### WHAT NEEDS TO BE DONE
Quote the records below word for word, please, from the very first line through the one that contains "First, both Stau", and nothing beyond it.
*** SUPPLIED DATA ***
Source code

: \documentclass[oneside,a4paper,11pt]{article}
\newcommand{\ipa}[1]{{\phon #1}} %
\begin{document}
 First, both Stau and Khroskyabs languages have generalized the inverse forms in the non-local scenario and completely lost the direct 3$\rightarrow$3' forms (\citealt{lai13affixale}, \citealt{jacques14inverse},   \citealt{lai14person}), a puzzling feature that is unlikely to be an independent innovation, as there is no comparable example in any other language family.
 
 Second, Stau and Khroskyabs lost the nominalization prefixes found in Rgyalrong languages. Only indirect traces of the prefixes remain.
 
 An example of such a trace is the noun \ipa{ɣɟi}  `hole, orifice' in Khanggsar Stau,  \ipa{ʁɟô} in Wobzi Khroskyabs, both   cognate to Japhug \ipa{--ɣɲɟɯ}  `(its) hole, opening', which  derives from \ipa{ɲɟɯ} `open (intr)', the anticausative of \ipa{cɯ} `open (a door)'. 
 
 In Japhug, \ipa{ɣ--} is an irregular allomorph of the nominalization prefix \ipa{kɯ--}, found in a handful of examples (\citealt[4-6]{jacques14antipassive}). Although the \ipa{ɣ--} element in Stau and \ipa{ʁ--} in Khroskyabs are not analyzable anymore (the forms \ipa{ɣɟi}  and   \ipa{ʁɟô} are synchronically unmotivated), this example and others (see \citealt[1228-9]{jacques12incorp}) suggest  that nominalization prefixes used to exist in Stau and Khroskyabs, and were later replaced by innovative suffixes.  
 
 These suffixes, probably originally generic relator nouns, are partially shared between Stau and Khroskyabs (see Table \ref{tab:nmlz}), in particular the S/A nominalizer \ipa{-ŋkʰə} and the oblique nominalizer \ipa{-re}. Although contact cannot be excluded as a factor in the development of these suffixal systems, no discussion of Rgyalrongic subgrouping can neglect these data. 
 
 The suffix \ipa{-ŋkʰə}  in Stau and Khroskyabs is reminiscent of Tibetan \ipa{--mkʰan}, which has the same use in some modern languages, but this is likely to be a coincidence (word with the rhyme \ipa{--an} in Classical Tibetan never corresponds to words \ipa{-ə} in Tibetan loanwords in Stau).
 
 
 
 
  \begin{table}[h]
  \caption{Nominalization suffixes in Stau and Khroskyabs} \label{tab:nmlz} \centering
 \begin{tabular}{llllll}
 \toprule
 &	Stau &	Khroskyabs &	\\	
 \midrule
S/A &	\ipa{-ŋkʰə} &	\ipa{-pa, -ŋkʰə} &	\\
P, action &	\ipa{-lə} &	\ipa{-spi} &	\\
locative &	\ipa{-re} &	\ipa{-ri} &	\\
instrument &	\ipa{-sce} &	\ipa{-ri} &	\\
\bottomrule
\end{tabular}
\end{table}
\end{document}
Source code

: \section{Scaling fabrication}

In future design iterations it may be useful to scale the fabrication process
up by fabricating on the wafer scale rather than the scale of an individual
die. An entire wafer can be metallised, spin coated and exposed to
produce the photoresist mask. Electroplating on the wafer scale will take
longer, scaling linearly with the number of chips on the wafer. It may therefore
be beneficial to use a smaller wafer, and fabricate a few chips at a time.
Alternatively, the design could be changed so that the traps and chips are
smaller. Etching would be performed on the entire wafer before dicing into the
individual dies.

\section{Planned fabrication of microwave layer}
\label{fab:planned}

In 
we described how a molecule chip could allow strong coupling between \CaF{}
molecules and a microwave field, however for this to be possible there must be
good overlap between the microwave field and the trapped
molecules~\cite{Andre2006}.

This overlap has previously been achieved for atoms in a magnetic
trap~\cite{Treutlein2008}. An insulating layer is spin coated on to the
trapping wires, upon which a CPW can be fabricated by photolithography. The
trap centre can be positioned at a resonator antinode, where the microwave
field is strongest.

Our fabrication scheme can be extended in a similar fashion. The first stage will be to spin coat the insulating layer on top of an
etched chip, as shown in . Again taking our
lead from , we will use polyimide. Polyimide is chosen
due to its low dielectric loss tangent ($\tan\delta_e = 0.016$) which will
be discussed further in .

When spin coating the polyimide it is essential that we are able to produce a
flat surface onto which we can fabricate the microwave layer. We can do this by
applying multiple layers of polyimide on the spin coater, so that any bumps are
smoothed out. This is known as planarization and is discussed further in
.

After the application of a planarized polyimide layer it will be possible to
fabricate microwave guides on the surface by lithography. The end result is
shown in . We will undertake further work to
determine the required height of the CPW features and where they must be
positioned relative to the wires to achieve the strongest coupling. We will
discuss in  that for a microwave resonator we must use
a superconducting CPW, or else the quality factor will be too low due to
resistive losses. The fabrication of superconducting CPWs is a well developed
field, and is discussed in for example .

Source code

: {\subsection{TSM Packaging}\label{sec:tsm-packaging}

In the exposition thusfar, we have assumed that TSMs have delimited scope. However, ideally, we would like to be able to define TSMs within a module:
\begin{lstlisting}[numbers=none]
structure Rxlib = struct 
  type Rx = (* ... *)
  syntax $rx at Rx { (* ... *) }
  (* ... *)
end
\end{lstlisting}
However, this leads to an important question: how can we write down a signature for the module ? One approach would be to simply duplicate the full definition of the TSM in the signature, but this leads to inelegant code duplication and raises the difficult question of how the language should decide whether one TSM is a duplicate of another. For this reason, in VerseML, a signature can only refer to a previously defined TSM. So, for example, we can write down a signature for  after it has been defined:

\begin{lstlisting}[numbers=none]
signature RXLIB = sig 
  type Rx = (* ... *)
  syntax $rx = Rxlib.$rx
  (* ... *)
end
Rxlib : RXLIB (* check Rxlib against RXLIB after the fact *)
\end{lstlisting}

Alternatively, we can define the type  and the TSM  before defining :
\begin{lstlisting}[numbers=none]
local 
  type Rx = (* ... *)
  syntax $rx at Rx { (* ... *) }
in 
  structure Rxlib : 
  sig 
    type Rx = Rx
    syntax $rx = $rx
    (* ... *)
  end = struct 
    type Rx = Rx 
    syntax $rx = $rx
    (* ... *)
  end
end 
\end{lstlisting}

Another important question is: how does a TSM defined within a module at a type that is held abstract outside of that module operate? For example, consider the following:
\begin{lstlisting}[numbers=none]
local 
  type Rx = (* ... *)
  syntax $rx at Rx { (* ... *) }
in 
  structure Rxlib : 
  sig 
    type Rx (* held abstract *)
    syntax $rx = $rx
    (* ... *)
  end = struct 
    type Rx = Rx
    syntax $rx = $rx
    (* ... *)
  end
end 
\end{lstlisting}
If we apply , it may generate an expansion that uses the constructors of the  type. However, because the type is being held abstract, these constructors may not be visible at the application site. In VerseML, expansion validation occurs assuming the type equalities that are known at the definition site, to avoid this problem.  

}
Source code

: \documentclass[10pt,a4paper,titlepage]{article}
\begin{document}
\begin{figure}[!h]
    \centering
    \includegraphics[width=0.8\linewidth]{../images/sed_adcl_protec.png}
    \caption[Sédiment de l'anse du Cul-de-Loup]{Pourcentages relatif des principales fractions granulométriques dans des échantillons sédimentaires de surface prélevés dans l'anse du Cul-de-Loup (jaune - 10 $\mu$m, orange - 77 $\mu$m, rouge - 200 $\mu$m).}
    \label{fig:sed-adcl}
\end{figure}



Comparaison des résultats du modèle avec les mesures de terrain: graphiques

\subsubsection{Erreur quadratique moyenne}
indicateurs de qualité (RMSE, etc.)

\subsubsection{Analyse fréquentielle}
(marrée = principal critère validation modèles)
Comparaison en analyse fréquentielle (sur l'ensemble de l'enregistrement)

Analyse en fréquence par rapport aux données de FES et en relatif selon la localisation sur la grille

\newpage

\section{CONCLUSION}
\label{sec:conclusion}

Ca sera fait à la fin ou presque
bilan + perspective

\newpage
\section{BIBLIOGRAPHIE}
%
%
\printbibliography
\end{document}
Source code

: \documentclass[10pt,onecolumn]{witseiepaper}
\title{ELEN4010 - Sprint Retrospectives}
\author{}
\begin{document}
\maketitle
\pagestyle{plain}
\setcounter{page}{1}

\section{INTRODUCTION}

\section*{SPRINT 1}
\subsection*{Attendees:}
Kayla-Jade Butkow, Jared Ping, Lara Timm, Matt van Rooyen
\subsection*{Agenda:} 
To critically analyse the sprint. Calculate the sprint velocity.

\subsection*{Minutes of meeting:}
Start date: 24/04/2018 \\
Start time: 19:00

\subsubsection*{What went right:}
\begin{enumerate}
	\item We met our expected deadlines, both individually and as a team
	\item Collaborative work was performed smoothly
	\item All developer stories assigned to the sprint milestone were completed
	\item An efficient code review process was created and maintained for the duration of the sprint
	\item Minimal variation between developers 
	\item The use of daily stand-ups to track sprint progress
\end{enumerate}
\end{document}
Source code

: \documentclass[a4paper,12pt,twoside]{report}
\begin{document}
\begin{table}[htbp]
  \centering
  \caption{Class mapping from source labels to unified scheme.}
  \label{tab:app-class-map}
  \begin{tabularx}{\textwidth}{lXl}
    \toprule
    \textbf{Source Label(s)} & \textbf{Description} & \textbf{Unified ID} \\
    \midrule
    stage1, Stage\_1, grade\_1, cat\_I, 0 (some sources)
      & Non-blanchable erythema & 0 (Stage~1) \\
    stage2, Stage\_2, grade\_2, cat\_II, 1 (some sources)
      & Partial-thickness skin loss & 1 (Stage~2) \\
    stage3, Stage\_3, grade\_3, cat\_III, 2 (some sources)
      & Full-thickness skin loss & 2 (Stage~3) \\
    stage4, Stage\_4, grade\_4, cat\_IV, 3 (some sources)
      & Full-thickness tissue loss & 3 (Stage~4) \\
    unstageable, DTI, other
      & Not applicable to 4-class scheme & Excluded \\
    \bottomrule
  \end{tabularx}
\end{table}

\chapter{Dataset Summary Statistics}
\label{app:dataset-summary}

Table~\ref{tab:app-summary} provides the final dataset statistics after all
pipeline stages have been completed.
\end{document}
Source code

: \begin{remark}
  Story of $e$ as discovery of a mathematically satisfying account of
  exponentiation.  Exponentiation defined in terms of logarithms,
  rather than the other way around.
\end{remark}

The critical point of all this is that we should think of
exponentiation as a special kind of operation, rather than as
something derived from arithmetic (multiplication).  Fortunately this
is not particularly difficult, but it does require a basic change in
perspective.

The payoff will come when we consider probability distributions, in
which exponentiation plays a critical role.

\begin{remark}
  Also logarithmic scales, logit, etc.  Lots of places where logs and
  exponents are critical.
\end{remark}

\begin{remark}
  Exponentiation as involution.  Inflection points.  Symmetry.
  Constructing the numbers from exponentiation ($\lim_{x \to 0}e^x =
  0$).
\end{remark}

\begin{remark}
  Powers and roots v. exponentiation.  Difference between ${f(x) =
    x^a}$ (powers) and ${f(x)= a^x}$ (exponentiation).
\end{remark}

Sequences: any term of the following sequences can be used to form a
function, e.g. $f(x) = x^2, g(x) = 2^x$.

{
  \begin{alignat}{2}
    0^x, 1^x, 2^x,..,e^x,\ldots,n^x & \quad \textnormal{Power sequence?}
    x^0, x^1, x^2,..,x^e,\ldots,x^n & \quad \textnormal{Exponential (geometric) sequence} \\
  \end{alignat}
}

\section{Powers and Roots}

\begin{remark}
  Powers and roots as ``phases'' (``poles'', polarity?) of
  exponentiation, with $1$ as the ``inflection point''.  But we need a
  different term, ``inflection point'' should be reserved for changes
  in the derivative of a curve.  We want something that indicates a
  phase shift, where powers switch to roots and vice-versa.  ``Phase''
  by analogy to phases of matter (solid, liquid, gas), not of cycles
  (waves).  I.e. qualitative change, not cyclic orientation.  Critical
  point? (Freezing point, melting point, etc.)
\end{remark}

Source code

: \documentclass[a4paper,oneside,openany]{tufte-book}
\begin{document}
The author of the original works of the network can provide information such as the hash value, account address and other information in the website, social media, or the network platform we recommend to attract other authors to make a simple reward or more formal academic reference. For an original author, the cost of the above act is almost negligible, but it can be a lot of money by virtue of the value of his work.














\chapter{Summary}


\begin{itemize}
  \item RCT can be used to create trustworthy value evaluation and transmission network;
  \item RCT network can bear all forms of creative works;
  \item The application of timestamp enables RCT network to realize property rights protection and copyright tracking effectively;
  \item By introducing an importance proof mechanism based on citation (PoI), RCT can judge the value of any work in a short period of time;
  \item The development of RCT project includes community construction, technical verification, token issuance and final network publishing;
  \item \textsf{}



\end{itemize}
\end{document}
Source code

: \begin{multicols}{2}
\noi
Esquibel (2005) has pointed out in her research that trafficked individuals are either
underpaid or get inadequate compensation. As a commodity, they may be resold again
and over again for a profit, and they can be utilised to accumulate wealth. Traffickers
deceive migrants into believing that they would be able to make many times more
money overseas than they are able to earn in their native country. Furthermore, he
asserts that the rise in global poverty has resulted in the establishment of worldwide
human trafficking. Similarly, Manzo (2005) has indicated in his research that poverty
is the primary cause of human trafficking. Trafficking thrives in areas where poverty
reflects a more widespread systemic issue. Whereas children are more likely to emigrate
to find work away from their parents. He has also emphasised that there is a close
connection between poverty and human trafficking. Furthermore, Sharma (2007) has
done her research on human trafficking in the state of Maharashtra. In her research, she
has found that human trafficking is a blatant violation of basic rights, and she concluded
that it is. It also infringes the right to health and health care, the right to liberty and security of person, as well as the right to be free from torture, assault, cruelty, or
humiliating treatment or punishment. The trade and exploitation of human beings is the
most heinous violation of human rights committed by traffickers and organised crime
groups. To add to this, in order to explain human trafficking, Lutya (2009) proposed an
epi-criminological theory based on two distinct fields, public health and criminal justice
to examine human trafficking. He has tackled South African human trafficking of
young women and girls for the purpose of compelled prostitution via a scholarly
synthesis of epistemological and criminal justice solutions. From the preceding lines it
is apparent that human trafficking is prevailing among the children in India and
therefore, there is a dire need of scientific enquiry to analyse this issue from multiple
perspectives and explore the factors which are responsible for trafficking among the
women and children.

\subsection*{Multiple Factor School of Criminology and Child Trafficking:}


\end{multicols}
*** End of SUPPLIED DATA ***
### TASK OUTPUT
Source code

: \documentclass[oneside,a4paper,11pt]{article}
\newcommand{\ipa}[1]{{\phon #1}} %
\begin{document}
 First, both Stau and Khroskyabs languages have generalized the inverse forms in the non-local scenario and completely lost the direct 3$\rightarrow$3' forms (\citealt{lai13affixale}, \citealt{jacques14inverse},   \citealt{lai14person}), a puzzling feature that is unlikely to be an independent innovation, as there is no comparable example in any other language family.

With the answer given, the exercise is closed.